The lawsuit, filed on behalf of Twitter shareholders who sold stock between May 13 and October 4, 2022, alleges that Musk violated federal securities laws by making calculated statements designed to drive down the company’s share price during the acquisition process.
At the heart of the case are several public declarations made by Musk in the months leading up to the completed deal. Most notably, on May 13, 2022, Musk announced on the platform that his Twitter acquisition was “temporarily on hold,” citing concerns about the percentage of fake accounts. The shareholders allege this statement and subsequent claims about Twitter having nearly 20% “fake” accounts were deliberately misleading.
Legal experts view the case as particularly significant given Musk’s enormous public platform and influence on financial markets. His tweets have previously moved stock prices and cryptocurrency values, earning him scrutiny from the Securities and Exchange Commission.
“What makes this case noteworthy is the allegation that Musk’s statements were part of a coordinated strategy to lower Twitter’s valuation after he had already committed to the purchase,” said Eleanor Martinez, a corporate law professor at Stanford University. “The shareholders are essentially claiming he used his public platform to manipulate the market to his advantage.”
The timeline of events shows a contentious acquisition process that spanned most of 2022. After reaching an initial deal in April to purchase Twitter for $44 billion, Musk appeared to have second thoughts, claiming in May that the deal was on hold pending verification of user numbers. By July, Musk formally declared he was abandoning the offer, citing Twitter’s alleged failure to provide adequate information about fake accounts.
This prompted Twitter to file a lawsuit to force Musk to complete the deal according to the original terms. In a surprising reversal on October 4, Musk offered to proceed with the original agreement, which Twitter accepted. The acquisition was finalized later that month.
The shareholder lawsuit specifically highlights that Musk had contractually waived his right to conduct detailed due diligence on Twitter’s finances and user data prior to the deal, making his subsequent complaints about fake accounts legally questionable.
According to court documents, the plaintiffs claim that Musk’s statements caused significant financial harm to shareholders who sold during this period of artificially depressed prices.

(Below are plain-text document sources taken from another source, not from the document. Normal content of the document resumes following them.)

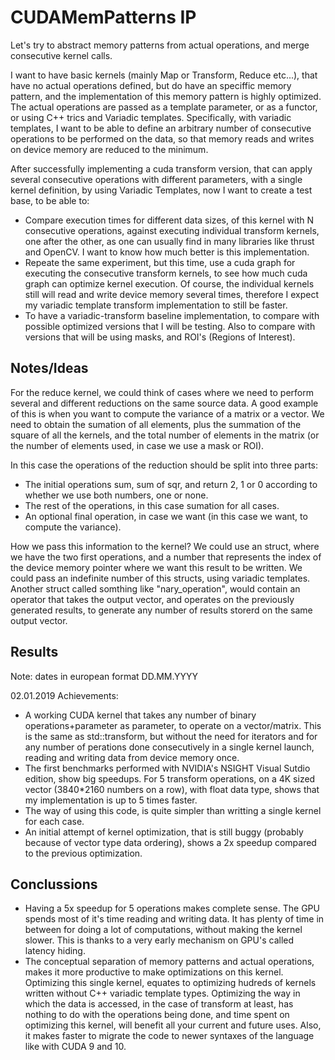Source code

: # CUDAMemPatterns IP 
Let's try to abstract memory patterns from actual operations, and merge consecutive kernel calls.

I want to have basic kernels (mainly Map or Transform, Reduce etc...), that have no actual operations defined, but do have an speciffic memory pattern, and the implementation of this memory pattern is highly optimized. The actual operations are passed as a template parameter, or as a functor, or using C++ trics and Variadic templates. Specifically, with variadic templates, I want to be able to define an arbitrary number of consecutive operations to be performed on the data, so that memory reads and writes on device memory are reduced to the minimum.

After successfully implementing a cuda transform version, that can apply several consecutive operations with different parameters, with a single kernel definition, by using Variadic Templates, now I want to create a test base, to be able to:

- Compare execution times for different data sizes, of this kernel with N consecutive operations, against executing individual transform kernels, one after the other, as one can usually find in many libraries like thrust and OpenCV. I want to know how much better is this implementation.
- Repeate the same experiment, but this time, use a cuda graph for executing the consecutive transform kernels, to see how much cuda graph can optimize kernel execution. Of course, the individual kernels still will read and write device memory several times, therefore I expect my variadic template transform implementation to still be faster.
- To have a variadic-transform baseline implementation, to compare with possible optimized versions that I will be testing. Also to compare with versions that will be using masks, and ROI's (Regions of Interest).

## Notes/Ideas

For the reduce kernel, we could think of cases where we need to perform several and different reductions on the same source data. A good example of this is when you want to compute the variance of a matrix or a vector. We need to obtain the sumation of all elements, plus the summation of the square of all the kernels, and the total number of elements in the matrix (or the number of elements used, in case we use a mask or ROI).

In this case the operations of the reduction should be split into three parts:
- The initial operations sum, sum of sqr, and return 2, 1 or 0 according to whether we use both numbers, one or none.
- The rest of the operations, in this case sumation for all cases.
- An optional final operation, in case we want (in this case we want, to compute the variance).

How we pass this information to the kernel? We could use an struct, where we have the two first operations, and a number that represents the index of the device memory pointer where we want this result to be written. We could pass an indefinite number of this structs, using variadic templates. Another struct called somthing like "nary_operation", would contain an operator that takes the output vector, and operates on the previously generated results, to generate any number of results storerd on the same output vector.

## Results

Note: dates in european format DD.MM.YYYY

02.01.2019 Achievements:
- A working CUDA kernel that takes any number of binary operations+parameter as parameter, to operate on a vector/matrix. This is the same as std::transform, but without the need for iterators and for any number of perations done consecutively in a single kernel launch, reading and writing data from device memory once.
- The first benchmarks performed with NVIDIA's NSIGHT Visual Sutdio edition, show big speedups. For 5 transform operations, on a 4K sized vector (3840*2160 numbers on a row), with float data type, shows that my implementation is up to 5 times faster.
- The way of using this code, is quite simpler than writting a single kernel for each case.
- An initial attempt of kernel optimization, that is still buggy (probably because of vector type data ordering), shows a 2x speedup compared to the previous optimization.

## Conclussions
- Having a 5x speedup for 5 operations makes complete sense. The GPU spends most of it's time reading and writing data. It has plenty of time in between for doing a lot of computations, without making the kernel slower. This is thanks to a very early mechanism on GPU's called latency hiding.
- The conceptual separation of memory patterns and actual operations, makes it more productive to make optimizations on this kernel. Optimizing this single kernel, equates to optimizing hudreds of kernels written without C++ variadic template types. Optimizing the way in which the data is accessed, in the case of transform at least, has nothing to do with the operations being done, and time spent on optimizing this kernel, will benefit all your current and future uses. Also, it makes faster to migrate the code to newer syntaxes of the language like with CUDA 9 and 10.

They seek damages that could potentially reach hundreds of millions of dollars, depending on how many shareholders join the class action.
Twitter, now under Musk’s ownership and renamed X, has undergone significant changes since the acquisition, including substantial workforce reductions and alterations to the platform’s verification system and content policies.
Financial analysts note that the outcome of this trial could have broader implications for corporate takeovers, particularly regarding how potential buyers communicate during acquisition processes.
“This case may establish important precedents about the legal boundaries for public statements during major corporate transactions,” said Jamal Washington, senior analyst at Morgan Stanley. “The court will essentially be deciding whether Musk’s comments crossed the line from normal negotiation tactics to market manipulation.”
Musk is scheduled to testify on Wednesday, March 6, 2026, where he will face questioning about his intentions behind the statements that shareholders claim were deliberately misleading. His defense is expected to argue that his comments reflected genuine concerns about Twitter’s user metrics rather than an attempt to manipulate the stock price.
The trial represents yet another legal challenge for the billionaire entrepreneur, who has faced numerous lawsuits related to his businesses and public statements in recent years.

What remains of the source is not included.